Tout cela prouve d'une certaine manière que nos sous ne sont pas en sécurité et qu'ils peuvent continuer à être dilapidés. C'est en tout cas le signal que l’on vient de donner aux Sénégalais, à la suite du 1er conseil des ministres de l'ère du gouvernement Ba.
Karim Wade et Khalifa Sall vont s’en tirer à bon compte. Ismaïla Madior Fall, réhabilité à son poste de ministre de la Justice, son rôle de conseiller niché au palais ne suffisant plus, il est chargé de s’exécuter dans les plus brefs délais. N’est-ce pas un gouvernement de combat ou plus exactement « fast track » ?
Juste rappeler que Khalifa Sall a été condamné à cinq ans de prison et cinq millions d’amende dans l’affaire de la caisse d’avance de la mairie de Dakar ; et Karim Wade, en exil au Qatar, a lui écopé de six ans de prison et 138 milliards Fcfa d’amende pour enrichissement illicite.
Eh bien, tout cela risque d'être passé par pertes et profits. Difficile à croire au regard de tout ce qu’on a pu émettre comme critiques contre la Cour de Répression de l’Enrichissement illicite (Crei) d’ailleurs disparue des esprits et dans les faits ; et surtout de la polémique sans fin entretenue sur des commission rogatoires et autres saisies immobiliers et remboursements sans traces ! Tout ce tintamarre et ce brouhaha vont hélas se dissiper comme la poussière avant la pluie. Mais, en dépit de tout ce que l’on peut dire sur le bien-fondé ou non de leur culpabilité, la justice les a quand même déclarés tous les deux coupables de ce qu’on leur reproche.
Même la manière dont ils ont été graciés, montre que l'on utilise les voies judiciaires pour condamner des citoyens, mais aussi pour narguer le peuple avec un espace public mobilisé pendant des mois, dans un tintamarre incroyable, question à l’époque de faire accréditer et valider l’idée de détournements opérés sur nos maigres deniers.
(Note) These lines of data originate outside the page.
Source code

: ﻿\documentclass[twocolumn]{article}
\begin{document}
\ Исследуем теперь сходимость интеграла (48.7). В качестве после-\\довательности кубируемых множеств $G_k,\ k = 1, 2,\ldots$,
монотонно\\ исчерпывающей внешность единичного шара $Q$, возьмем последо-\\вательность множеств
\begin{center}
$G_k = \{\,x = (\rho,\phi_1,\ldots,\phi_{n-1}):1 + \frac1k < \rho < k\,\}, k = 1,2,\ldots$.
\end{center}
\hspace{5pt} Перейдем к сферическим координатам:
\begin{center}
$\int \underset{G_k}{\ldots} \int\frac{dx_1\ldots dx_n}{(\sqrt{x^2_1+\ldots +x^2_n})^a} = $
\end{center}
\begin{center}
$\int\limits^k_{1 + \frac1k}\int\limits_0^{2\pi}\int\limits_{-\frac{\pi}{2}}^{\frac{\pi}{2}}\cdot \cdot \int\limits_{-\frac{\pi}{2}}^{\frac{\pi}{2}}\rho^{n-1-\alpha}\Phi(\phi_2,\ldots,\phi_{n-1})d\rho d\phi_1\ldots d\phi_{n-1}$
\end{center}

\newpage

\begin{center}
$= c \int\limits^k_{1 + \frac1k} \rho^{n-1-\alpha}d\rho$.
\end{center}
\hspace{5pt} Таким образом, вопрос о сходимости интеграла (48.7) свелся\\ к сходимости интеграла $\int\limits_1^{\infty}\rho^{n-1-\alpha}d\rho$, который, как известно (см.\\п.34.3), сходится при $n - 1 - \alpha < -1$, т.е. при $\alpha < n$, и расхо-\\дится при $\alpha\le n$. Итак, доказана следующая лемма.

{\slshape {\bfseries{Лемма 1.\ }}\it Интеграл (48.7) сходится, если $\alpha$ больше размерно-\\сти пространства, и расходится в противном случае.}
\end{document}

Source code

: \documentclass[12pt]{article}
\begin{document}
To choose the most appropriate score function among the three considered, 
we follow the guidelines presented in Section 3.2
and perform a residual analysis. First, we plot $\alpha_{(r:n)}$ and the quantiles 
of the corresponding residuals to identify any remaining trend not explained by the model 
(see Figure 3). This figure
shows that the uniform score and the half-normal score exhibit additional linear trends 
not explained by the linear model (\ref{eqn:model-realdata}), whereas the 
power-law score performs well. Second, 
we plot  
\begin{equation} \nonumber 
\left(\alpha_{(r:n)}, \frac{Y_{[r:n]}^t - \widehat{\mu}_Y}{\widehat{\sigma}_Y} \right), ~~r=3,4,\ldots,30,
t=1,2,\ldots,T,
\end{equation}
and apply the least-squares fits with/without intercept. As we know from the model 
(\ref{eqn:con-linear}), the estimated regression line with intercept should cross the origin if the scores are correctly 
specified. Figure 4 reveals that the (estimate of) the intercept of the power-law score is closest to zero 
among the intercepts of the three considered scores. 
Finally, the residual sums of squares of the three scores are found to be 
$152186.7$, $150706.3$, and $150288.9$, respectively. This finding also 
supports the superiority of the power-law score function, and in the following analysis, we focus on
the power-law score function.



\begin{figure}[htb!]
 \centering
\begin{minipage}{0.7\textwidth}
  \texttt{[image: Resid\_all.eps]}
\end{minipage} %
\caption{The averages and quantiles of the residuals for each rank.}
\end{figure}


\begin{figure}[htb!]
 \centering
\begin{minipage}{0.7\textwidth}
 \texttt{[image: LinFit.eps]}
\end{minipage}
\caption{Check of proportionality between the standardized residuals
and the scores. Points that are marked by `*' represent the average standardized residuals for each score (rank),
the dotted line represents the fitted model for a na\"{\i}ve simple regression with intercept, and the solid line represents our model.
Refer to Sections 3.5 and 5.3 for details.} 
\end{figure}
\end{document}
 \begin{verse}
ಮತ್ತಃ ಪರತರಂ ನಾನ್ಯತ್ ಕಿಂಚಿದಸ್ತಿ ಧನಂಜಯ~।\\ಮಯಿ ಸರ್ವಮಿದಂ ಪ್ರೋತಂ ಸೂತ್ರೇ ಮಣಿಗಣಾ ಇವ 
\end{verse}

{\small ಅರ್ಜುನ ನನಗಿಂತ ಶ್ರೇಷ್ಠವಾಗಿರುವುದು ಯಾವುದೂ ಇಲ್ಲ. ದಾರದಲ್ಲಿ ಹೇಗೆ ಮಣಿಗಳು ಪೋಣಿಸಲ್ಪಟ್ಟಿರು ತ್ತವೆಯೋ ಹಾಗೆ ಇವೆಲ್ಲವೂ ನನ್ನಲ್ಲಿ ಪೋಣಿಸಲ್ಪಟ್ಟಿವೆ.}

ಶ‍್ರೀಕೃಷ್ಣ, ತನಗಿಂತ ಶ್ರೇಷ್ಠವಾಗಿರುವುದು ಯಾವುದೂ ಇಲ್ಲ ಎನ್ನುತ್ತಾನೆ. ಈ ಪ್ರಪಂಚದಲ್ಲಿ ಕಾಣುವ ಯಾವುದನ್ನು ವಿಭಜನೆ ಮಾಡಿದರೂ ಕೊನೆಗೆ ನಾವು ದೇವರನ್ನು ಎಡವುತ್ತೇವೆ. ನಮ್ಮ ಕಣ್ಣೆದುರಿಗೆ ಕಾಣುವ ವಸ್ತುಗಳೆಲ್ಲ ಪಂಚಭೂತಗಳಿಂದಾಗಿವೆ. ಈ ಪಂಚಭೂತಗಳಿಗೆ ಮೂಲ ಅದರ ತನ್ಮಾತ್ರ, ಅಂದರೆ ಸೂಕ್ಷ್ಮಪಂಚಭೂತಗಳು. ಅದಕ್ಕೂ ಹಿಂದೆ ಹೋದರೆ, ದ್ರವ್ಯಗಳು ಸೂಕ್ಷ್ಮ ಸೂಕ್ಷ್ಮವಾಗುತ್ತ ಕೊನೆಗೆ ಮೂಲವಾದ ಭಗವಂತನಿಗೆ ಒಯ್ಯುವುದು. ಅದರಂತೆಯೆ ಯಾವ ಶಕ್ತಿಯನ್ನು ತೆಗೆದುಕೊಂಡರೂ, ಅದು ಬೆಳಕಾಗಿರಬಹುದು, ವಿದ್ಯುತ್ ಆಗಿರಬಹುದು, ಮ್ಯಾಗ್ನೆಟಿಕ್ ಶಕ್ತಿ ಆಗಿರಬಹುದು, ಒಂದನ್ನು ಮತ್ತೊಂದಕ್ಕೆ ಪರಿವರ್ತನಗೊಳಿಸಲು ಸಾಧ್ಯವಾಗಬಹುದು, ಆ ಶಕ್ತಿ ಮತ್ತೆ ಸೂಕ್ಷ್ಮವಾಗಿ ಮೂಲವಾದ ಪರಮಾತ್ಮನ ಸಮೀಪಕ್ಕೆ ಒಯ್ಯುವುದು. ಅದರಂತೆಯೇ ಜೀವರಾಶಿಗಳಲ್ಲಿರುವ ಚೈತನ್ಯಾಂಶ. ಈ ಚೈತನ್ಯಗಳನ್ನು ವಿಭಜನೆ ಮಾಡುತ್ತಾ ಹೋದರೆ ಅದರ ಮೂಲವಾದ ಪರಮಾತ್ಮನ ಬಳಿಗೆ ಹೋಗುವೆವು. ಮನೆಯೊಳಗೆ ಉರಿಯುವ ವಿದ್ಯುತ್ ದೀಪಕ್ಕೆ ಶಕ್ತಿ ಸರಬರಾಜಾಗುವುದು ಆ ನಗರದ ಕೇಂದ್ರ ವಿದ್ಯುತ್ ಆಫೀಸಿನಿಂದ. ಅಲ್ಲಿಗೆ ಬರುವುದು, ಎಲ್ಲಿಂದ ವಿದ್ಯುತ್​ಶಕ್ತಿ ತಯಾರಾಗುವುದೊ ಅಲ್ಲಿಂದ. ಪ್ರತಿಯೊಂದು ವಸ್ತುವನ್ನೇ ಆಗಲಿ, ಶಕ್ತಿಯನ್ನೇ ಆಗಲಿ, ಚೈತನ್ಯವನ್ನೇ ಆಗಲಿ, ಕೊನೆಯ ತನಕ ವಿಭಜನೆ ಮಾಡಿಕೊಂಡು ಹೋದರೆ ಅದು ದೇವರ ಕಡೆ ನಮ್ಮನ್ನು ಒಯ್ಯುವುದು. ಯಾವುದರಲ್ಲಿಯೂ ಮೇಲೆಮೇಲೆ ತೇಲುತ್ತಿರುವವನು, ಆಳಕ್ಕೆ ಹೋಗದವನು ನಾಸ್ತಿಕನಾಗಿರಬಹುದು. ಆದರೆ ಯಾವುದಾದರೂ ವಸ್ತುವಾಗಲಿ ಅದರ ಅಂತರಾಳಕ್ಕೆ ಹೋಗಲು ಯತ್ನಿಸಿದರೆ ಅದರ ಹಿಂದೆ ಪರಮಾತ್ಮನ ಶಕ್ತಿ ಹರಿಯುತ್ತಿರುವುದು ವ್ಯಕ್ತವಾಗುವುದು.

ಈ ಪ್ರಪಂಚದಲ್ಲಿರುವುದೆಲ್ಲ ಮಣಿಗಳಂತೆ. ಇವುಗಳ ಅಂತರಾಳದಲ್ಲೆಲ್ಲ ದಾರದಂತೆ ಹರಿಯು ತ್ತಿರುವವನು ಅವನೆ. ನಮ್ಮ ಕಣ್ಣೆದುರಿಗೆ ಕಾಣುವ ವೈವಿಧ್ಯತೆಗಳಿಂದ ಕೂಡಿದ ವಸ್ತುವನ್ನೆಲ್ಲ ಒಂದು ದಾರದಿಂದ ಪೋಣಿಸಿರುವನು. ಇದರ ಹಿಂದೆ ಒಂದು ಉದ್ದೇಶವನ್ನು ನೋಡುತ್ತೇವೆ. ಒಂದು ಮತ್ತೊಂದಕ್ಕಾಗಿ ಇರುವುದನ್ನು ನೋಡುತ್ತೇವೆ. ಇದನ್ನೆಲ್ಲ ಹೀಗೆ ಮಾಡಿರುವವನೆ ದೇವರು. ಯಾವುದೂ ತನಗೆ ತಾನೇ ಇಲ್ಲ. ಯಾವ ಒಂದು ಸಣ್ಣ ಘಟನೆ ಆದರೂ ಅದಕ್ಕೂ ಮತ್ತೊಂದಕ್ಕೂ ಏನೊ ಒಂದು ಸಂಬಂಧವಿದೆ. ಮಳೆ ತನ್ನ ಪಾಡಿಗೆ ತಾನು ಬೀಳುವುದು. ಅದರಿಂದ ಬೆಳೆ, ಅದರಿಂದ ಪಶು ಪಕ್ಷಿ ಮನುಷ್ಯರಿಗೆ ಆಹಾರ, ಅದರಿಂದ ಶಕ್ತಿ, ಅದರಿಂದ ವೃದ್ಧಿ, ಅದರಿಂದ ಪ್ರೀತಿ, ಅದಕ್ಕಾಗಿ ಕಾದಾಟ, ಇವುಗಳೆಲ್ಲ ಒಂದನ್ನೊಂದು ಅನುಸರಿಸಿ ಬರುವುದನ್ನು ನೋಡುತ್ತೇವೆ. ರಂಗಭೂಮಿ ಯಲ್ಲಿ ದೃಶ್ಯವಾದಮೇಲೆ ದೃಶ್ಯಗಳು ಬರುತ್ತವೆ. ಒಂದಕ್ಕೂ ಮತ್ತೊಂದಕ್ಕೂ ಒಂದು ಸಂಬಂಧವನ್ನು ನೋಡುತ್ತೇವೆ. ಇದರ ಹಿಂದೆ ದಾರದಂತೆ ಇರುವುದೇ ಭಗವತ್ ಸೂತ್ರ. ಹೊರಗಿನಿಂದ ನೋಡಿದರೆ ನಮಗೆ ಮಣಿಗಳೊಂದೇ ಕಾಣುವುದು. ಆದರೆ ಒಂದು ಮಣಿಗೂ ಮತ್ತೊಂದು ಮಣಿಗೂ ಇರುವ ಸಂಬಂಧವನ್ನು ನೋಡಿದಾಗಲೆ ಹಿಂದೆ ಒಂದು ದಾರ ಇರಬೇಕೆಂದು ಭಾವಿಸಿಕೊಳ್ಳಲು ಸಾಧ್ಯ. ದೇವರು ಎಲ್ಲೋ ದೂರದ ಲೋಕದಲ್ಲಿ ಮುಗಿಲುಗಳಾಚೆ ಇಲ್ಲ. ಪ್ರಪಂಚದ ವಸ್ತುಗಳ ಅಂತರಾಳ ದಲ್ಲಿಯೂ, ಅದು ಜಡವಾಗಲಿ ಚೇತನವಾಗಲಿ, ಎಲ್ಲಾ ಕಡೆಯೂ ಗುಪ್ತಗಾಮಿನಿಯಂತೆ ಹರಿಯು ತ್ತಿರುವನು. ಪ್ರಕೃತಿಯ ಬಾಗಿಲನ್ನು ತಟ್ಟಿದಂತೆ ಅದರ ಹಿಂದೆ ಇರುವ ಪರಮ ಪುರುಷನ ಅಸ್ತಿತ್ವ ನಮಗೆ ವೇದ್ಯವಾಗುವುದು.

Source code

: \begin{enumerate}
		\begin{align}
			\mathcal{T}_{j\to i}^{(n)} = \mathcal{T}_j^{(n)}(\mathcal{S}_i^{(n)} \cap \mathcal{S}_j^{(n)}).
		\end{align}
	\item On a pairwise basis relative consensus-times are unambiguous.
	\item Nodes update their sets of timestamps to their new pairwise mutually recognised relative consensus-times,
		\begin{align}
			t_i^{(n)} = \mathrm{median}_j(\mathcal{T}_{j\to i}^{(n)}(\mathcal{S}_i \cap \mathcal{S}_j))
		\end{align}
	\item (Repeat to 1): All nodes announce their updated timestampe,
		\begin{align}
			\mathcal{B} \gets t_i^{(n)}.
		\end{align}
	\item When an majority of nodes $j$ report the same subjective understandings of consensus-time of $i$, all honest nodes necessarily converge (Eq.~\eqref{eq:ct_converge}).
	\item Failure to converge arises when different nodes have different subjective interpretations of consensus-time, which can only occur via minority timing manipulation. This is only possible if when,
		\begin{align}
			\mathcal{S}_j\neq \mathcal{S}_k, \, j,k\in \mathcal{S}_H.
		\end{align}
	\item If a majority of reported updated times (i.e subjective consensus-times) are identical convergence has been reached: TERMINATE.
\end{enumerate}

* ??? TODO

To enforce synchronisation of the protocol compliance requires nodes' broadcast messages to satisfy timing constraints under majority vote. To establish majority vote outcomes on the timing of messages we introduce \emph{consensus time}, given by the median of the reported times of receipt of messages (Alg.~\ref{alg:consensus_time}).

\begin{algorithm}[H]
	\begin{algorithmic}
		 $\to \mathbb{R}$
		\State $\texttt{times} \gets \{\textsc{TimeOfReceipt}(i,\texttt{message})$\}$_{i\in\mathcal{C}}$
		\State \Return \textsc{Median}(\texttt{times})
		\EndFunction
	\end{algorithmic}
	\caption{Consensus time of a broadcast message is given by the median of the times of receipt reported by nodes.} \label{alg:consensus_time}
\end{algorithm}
C’est hélas toujours le peuple qui trinque. Le peuple, cette sorte de dindon permanent de la farce ! Qu’est-ce qu’il était rocambolesque l’épisode de la libération de Karim Wade ! De voir un prisonnier cueilli de Rebeuss direction l'aéroport, puis interdit de séjour au Sénégal. Du jamais vu ! Peu scrupuleux dans la manière, moche dans l’acte et honteux pour ce qui risque de suivre !
Ce qui paraissait jusqu’ici évident à nos yeux de pauvres analystes de la politique, va bientôt être une réalité. Karim et Khalifa ou plus exactement les faits les concernant, vont être amnistiés ! Macky Sall semble, à l’épreuve des faits qui s’imposent à lui, n’avoir d’autre choix que de barrer la route à Ousmane Sonko qui prend, depuis l’élection de 2019 du volume ; tandis que lui en perd de manière vertigineuse. Le dossier Adji Sarr, rangé dans les tiroirs, commence à s’y éterniser et l’on voit mal la justice le dépoussiérer et se mettre à organiser à nouveau un ballet devant le juge d’instruction qui avait déjà interrogé des concernés par le dossier.
Diviser pour mieux régner, c’est le nouveau combat de Macky avec son gouvernement de combat. A-t-il vraiment le choix ?
Retenons juste un fait inédit. Une loi d’amnistie pour des personnes condamnées pour des délits économiques et financiers serait une première au Sénégal. En général, la mesure vise plutôt les crimes politiques comme la loi d’amnistie de 1990 (crise casamançaise) et celle de 2005 (troubles post-électoraux de 1993 avec l'assassinat de Me Babacar Sèye) qui avait profité à Clédor Sène et Cie.
Toutefois, que Nafissatou Diallo, tout porte-parole du Pds qu’elle est, se répande en refus de toute amnistie dans la presse, pour ne pas accréditer l’idée d’une culpabilité de Karim Wade, n’est finalement que de la surenchère politicienne. Karim ne peut refuser de bénéficier d’une amnistie, si d’aventure les faits le concernant venaient à être visés par cette prérogative légale.
D’ailleurs, la manière dont la loi est libellée ne lui donne aucun choix. A titre d’exemple, la loi N° 2005-05 du 17 Février 2005 portant loi d’amnistie (dont avait bénéficié Clédor Sène et Cie) était ainsi rédigée : «sont amnistiées, de plein droit, toutes les infractions criminelles ou correctionnelles commises, tant au Sénégal qu’à l’étranger, en relation avec les élections générales ou locales, ayant eu une motivation politique, situées entre le 1er Janvier 1983 et le 31 Décembre 2004, que leurs auteurs aient été jugés ou non. L’amnistie de l’infraction entraîne sans qu’elle puisse jamais donner lieu à restitution, la remise totale de toutes les peines principales, accessoires et complémentaires, ainsi que la disparition de toutes les déchéances, exclusions, incapacités et privations de droits attachées à la peine».
En procédant ainsi Macky Sall ne fait que couper l’herbe sous les pieds à une opposition désormais consciente de sa force - face à une majorité chancelante de Macky Sall- qui a toujours nourri le vœu de voter une loi permettant à Khalifa et Karim de recouvrer leurs droits civiques et politiques.
Une option qui peut toutefois jouer des tours au président Sall s’il espère affaiblir Ousmane Sonko en divisant l’opposition dans une logique d’éparpiller les voix, dans le cadre d’une présidentielle qu’il est désormais difficile de gagner au 1er tour. Qu’il soit candidat ou pas, le risque Sonko est toujours présent. Une sacrée grosse épine dans son pied, surtout avec un peuple si fasciné par les victimes et enclin à les soutenir. Un avenir en somme bourré d’incertitudes malgré des possibilités d’artifices. Le pire est que la situation du pays que vient de déclarer la Banque mondiale, est si peu reluisante au niveau économique. La perspective d’une galère bien plus aiguë que vont devoir affronter les Sénégalais, malgré le gouvernement de combat, les concertations sur la vie chère et autres.